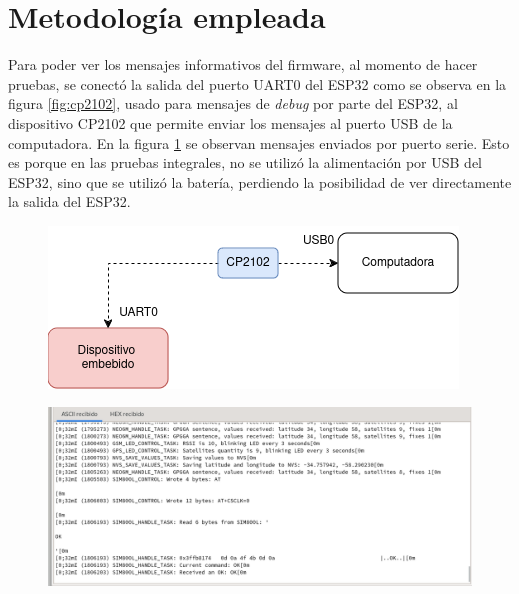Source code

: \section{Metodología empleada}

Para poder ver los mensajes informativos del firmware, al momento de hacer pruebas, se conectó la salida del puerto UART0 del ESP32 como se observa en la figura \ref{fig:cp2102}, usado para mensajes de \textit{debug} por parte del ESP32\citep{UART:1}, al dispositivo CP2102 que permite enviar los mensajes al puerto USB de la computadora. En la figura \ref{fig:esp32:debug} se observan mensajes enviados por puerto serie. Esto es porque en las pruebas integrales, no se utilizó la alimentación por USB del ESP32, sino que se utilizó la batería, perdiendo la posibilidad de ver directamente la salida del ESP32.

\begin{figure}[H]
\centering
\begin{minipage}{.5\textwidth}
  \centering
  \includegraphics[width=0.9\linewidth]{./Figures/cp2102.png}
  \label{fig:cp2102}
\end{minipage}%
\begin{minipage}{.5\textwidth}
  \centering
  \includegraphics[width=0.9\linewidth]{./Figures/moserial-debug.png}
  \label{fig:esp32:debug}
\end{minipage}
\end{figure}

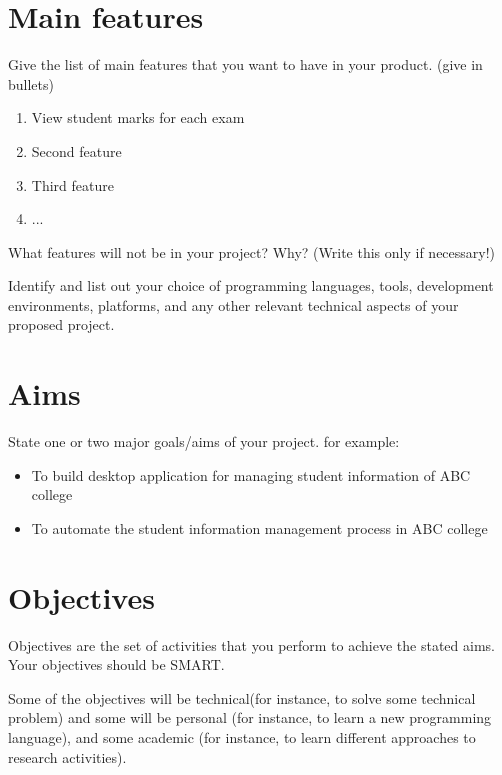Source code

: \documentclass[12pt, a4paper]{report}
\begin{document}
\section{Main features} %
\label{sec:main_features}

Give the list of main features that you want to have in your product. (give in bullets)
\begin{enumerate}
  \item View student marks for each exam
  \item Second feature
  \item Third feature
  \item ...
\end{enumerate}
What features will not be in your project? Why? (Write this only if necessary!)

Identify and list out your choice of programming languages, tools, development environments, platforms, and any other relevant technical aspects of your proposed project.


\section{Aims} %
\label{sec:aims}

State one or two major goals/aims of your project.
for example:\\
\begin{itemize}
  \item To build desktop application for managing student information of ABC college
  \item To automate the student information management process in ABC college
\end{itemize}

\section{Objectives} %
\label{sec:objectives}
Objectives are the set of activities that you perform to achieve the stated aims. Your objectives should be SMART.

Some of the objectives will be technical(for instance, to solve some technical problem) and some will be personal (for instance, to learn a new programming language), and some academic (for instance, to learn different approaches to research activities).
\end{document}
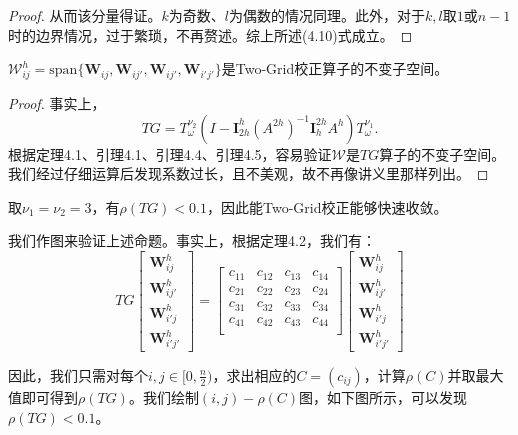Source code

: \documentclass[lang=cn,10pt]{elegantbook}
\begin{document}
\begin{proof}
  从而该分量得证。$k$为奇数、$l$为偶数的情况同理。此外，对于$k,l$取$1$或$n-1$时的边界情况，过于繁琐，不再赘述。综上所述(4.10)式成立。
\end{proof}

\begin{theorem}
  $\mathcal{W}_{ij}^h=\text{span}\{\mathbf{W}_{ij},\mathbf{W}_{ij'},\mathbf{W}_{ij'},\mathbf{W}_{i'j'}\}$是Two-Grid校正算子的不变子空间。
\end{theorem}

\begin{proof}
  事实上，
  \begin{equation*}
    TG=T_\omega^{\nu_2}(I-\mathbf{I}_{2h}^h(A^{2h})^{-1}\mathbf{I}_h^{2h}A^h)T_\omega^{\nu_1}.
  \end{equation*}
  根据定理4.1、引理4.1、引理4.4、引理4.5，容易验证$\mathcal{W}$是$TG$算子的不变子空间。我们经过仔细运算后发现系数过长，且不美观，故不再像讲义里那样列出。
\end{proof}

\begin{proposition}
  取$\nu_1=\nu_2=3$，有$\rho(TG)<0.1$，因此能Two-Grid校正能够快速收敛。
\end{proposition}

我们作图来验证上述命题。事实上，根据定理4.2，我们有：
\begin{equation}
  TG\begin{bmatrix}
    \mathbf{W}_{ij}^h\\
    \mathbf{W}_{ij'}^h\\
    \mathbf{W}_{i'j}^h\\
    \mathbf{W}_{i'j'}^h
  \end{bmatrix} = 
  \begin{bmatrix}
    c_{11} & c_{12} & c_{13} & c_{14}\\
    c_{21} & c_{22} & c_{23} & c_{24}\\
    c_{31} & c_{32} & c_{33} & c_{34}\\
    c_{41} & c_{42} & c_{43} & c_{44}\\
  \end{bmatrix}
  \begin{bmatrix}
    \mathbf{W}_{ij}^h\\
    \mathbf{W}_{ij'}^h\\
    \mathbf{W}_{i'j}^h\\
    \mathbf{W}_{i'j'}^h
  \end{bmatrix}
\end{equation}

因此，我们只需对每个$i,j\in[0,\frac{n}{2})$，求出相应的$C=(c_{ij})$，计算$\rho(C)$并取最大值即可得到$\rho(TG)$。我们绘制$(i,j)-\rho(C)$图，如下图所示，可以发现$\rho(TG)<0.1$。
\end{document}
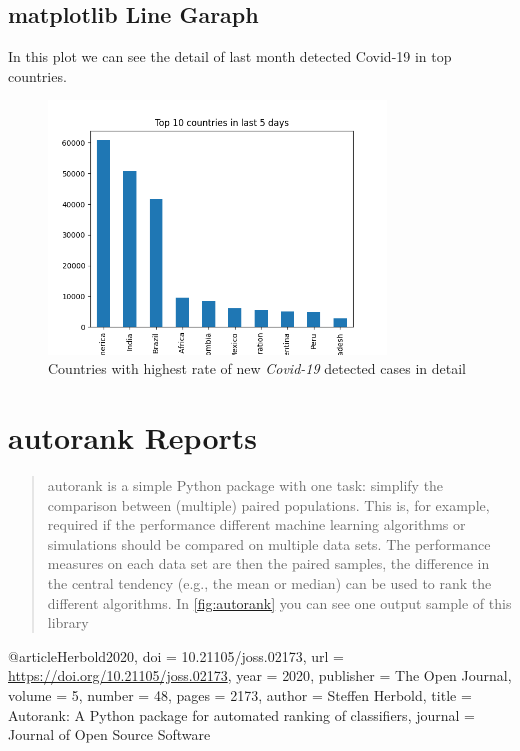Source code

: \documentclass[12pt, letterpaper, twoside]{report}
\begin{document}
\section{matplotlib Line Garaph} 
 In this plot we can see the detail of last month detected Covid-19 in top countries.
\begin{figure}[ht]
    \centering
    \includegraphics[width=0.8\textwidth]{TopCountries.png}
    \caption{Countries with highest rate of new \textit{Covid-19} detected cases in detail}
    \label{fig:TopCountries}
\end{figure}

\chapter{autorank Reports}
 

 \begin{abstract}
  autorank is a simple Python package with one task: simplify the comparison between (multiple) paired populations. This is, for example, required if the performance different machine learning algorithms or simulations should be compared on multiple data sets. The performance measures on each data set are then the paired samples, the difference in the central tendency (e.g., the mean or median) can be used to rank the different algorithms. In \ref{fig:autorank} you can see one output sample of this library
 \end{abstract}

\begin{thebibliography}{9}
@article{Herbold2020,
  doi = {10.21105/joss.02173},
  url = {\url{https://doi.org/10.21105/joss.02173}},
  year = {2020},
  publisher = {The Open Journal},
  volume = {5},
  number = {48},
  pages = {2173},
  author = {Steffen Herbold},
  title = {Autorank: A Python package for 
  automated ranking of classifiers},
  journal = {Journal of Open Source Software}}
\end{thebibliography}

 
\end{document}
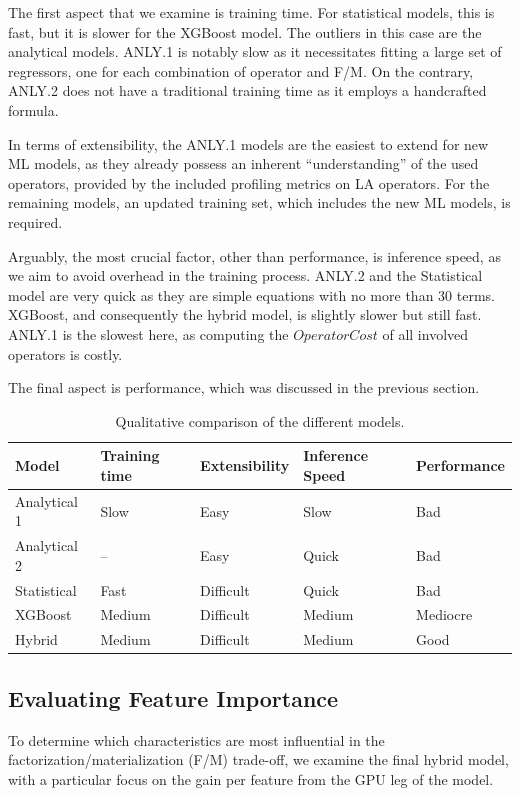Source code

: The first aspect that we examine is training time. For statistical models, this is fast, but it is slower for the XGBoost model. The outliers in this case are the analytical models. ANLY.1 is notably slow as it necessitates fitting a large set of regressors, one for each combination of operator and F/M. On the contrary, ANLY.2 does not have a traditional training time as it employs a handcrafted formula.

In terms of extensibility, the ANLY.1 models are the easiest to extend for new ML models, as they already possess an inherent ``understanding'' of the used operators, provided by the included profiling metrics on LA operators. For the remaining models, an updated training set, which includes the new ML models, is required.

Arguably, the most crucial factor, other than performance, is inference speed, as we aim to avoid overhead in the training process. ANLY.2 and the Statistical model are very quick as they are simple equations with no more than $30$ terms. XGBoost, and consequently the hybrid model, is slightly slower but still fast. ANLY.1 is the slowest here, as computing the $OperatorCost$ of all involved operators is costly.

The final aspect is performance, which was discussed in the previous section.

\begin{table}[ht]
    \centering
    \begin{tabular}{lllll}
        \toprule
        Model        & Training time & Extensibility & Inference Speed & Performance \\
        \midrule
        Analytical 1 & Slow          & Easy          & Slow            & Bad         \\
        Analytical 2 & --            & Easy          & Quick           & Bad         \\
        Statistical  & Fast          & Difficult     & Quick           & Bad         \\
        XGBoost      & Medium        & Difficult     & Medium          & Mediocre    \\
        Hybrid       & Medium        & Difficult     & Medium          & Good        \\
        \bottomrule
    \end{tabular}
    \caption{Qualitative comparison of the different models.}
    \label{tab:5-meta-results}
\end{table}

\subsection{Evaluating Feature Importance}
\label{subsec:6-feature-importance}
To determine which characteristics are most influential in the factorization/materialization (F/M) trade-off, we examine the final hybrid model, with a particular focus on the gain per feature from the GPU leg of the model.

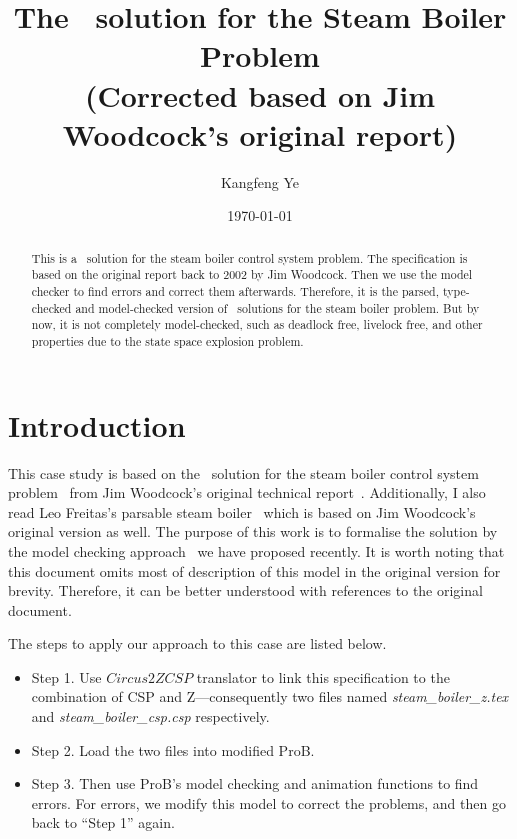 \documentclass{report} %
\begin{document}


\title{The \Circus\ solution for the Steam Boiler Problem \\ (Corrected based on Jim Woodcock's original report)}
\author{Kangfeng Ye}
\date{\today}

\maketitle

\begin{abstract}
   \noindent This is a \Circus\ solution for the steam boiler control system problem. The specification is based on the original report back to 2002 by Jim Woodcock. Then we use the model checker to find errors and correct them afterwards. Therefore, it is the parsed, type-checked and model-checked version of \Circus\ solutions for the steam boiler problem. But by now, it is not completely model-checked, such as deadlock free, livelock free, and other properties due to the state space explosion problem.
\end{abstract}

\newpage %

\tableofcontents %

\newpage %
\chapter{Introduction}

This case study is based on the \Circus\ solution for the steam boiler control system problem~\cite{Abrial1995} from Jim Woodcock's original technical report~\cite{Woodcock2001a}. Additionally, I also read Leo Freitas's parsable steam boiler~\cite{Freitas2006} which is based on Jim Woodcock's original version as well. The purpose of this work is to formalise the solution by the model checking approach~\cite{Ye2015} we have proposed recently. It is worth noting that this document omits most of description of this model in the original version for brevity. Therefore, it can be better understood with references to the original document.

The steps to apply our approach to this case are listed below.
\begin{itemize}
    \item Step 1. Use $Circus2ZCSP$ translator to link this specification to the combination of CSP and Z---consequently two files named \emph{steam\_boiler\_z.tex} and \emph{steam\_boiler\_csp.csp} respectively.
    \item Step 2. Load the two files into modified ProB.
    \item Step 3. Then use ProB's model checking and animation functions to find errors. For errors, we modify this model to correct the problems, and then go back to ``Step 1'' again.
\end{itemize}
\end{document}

## WORK TO COMPLETE
Report the number of lines in the entries above that include the word "proposition" and add nothing to it.

## OUTPUT FOR THIS TASK
2